Stored items:
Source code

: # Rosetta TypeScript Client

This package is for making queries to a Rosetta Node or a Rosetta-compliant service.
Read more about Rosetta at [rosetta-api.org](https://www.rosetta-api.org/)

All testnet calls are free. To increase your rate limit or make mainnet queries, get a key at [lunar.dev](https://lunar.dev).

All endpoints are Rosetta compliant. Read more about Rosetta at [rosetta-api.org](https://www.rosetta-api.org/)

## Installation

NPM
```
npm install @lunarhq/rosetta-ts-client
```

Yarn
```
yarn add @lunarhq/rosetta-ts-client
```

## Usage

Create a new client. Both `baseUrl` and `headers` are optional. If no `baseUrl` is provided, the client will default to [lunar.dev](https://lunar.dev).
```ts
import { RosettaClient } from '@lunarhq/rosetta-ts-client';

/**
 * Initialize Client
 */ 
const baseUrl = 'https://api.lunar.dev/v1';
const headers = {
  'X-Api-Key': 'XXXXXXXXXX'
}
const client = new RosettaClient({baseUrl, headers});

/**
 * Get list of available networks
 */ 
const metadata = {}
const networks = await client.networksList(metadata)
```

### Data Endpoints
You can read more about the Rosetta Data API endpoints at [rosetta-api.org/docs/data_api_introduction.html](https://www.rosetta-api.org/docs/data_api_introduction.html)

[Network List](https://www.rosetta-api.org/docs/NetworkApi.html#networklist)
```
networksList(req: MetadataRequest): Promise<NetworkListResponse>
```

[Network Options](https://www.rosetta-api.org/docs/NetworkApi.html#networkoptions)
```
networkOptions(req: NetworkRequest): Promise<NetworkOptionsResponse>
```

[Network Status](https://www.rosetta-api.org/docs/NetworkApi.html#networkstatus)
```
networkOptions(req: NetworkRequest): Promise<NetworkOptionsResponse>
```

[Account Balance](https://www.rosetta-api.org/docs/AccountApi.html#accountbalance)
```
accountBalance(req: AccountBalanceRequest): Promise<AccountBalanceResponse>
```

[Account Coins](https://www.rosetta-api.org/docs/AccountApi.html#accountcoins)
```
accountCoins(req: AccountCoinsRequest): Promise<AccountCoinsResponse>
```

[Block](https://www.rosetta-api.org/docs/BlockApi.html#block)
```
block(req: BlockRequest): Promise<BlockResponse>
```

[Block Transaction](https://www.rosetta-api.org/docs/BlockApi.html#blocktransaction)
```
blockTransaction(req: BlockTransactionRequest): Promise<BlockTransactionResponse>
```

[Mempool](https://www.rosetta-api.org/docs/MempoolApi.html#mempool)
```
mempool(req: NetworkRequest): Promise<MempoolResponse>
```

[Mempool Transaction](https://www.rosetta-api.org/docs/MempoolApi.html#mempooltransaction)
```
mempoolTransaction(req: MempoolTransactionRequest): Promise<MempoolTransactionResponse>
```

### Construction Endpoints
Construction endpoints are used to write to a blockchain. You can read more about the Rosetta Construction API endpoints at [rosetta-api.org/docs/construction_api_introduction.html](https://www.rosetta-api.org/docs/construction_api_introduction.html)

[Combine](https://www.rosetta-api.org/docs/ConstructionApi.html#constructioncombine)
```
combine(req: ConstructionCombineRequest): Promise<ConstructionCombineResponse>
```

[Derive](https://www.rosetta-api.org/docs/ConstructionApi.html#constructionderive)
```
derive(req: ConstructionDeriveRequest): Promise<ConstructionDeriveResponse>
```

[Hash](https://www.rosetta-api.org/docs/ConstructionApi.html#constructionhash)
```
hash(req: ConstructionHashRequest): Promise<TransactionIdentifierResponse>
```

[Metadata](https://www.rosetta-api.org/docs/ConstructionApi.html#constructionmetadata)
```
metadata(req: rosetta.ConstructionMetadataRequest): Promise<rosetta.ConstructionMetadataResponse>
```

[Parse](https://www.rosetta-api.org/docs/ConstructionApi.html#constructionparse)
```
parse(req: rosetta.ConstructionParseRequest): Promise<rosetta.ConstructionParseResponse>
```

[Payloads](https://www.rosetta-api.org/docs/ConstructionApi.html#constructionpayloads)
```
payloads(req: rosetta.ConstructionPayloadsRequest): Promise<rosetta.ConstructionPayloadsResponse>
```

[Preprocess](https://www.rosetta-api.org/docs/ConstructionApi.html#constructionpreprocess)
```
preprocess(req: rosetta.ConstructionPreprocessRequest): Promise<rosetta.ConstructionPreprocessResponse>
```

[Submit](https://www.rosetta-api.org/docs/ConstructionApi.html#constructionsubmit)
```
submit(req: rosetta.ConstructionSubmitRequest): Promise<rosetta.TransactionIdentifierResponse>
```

--

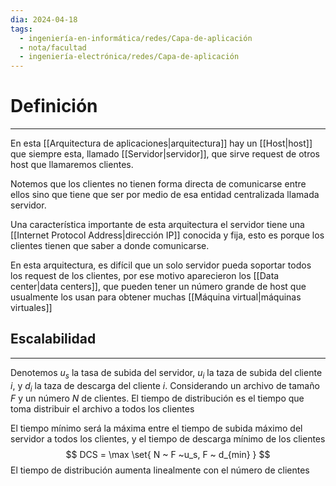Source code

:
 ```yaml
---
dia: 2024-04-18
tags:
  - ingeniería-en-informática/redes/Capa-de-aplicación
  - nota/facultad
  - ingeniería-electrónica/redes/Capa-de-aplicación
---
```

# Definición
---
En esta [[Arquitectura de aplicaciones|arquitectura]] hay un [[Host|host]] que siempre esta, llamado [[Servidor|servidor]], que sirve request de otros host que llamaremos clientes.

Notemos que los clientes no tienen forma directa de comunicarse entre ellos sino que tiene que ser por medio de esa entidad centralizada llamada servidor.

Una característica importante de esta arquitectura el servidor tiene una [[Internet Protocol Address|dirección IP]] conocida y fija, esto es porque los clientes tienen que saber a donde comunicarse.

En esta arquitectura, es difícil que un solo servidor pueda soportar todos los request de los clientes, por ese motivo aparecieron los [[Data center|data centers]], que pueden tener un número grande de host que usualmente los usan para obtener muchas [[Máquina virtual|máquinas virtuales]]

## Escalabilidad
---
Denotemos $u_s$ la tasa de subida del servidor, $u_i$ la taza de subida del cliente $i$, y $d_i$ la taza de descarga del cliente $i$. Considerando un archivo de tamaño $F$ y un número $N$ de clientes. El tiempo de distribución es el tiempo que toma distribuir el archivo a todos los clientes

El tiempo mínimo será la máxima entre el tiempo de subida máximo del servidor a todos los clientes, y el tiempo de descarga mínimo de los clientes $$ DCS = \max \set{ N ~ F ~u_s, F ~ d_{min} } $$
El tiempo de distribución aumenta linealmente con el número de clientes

==

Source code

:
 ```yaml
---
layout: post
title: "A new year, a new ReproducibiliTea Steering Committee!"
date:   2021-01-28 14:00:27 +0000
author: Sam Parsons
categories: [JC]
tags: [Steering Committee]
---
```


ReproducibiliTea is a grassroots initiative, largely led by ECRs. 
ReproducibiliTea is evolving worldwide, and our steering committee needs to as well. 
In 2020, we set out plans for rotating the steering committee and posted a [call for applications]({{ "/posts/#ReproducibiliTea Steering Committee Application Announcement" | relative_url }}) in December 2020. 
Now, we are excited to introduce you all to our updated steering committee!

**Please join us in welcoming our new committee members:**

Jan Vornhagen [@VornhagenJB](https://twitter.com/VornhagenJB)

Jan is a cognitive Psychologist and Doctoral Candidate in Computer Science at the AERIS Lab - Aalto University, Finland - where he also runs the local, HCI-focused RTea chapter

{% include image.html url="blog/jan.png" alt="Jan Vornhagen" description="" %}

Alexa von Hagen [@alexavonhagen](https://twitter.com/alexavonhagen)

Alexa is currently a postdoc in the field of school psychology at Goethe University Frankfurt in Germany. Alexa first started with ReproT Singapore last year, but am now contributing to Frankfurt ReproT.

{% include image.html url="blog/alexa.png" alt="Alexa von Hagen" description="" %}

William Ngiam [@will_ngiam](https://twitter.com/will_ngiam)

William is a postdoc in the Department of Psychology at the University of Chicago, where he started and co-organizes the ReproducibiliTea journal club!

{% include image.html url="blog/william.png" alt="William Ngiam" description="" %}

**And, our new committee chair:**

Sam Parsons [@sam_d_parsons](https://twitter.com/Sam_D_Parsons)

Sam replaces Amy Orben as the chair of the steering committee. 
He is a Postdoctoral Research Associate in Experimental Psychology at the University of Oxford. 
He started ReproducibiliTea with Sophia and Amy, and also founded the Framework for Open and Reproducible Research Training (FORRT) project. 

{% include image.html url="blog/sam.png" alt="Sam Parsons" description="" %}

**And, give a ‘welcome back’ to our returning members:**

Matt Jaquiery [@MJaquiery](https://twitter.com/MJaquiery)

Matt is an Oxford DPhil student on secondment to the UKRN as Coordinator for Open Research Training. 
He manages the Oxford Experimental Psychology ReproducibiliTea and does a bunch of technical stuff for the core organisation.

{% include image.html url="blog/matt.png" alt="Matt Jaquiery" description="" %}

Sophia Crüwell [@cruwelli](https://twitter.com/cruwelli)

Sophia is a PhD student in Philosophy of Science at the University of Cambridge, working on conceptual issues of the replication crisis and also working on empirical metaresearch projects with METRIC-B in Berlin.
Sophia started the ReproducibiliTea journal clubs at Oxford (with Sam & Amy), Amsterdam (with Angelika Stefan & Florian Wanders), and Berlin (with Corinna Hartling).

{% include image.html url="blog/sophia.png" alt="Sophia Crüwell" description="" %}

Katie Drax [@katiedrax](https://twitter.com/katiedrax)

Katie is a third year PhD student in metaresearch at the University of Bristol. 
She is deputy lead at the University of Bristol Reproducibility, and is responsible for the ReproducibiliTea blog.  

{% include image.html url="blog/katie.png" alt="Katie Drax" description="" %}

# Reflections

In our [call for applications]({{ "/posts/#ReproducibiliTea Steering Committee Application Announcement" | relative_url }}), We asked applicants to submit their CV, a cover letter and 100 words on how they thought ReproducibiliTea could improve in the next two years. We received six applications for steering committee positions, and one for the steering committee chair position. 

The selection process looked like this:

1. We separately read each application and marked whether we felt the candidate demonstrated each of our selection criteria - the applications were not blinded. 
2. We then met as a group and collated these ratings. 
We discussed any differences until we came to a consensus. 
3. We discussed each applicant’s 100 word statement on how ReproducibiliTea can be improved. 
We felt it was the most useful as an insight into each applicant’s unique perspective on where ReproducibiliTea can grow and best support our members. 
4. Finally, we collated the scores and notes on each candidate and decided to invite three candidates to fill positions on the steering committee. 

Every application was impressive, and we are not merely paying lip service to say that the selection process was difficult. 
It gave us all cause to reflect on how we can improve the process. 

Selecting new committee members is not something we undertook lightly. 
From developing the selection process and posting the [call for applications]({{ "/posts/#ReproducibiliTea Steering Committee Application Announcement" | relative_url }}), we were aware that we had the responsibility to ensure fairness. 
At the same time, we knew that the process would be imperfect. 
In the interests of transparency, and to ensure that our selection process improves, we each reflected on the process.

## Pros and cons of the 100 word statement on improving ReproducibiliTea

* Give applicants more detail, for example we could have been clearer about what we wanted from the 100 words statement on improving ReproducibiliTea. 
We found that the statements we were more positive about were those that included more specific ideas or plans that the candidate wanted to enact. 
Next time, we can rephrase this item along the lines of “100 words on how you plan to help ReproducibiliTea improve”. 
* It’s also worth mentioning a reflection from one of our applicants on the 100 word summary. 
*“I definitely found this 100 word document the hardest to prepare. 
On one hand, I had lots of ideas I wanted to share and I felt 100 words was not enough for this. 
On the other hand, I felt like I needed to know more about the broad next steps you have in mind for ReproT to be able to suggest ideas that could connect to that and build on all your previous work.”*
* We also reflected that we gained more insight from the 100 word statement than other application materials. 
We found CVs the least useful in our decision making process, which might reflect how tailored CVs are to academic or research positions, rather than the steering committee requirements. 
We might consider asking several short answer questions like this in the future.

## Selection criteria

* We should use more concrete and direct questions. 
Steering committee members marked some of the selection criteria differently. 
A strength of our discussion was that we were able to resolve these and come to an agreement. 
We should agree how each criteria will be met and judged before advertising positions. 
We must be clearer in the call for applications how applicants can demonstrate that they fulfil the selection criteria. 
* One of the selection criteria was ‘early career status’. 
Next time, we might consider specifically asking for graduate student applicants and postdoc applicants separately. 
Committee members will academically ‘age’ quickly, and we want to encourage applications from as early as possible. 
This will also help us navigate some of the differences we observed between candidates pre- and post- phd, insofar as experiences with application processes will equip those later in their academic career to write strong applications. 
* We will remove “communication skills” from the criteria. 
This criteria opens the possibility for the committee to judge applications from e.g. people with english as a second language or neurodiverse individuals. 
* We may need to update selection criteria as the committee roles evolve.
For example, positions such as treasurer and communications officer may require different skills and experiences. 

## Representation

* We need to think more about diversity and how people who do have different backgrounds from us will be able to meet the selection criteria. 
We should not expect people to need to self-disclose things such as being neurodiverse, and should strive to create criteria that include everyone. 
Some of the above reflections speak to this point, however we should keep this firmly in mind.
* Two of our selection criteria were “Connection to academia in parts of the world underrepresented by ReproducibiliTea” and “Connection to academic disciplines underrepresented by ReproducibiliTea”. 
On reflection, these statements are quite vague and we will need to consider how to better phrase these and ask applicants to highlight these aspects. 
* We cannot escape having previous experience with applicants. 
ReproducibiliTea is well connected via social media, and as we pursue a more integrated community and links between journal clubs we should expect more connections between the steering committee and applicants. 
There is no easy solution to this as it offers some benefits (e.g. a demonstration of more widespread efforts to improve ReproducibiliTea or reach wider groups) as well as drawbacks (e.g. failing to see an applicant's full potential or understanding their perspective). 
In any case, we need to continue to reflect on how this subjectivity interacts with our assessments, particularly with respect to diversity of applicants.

**Try it**.
Look above for the line with "2. We then met" and the line with "On the other". Write out those two lines and all the lines between them, exactly, and no others.

**Result below**.
2. We then met as a group and collated these ratings. 
We discussed any differences until we came to a consensus. 
3. We discussed each applicant’s 100 word statement on how ReproducibiliTea can be improved. 
We felt it was the most useful as an insight into each applicant’s unique perspective on where ReproducibiliTea can grow and best support our members. 
4. Finally, we collated the scores and notes on each candidate and decided to invite three candidates to fill positions on the steering committee. 

Every application was impressive, and we are not merely paying lip service to say that the selection process was difficult. 
It gave us all cause to reflect on how we can improve the process. 

Selecting new committee members is not something we undertook lightly. 
From developing the selection process and posting the [call for applications]({{ "/posts/#ReproducibiliTea Steering Committee Application Announcement" | relative_url }}), we were aware that we had the responsibility to ensure fairness. 
At the same time, we knew that the process would be imperfect. 
In the interests of transparency, and to ensure that our selection process improves, we each reflected on the process.

## Pros and cons of the 100 word statement on improving ReproducibiliTea

* Give applicants more detail, for example we could have been clearer about what we wanted from the 100 words statement on improving ReproducibiliTea. 
We found that the statements we were more positive about were those that included more specific ideas or plans that the candidate wanted to enact. 
Next time, we can rephrase this item along the lines of “100 words on how you plan to help ReproducibiliTea improve”. 
* It’s also worth mentioning a reflection from one of our applicants on the 100 word summary. 
*“I definitely found this 100 word document the hardest to prepare. 
On one hand, I had lots of ideas I wanted to share and I felt 100 words was not enough for this. 
On the other hand, I felt like I needed to know more about the broad next steps you have in mind for ReproT to be able to suggest ideas that could connect to that and build on all your previous work.”*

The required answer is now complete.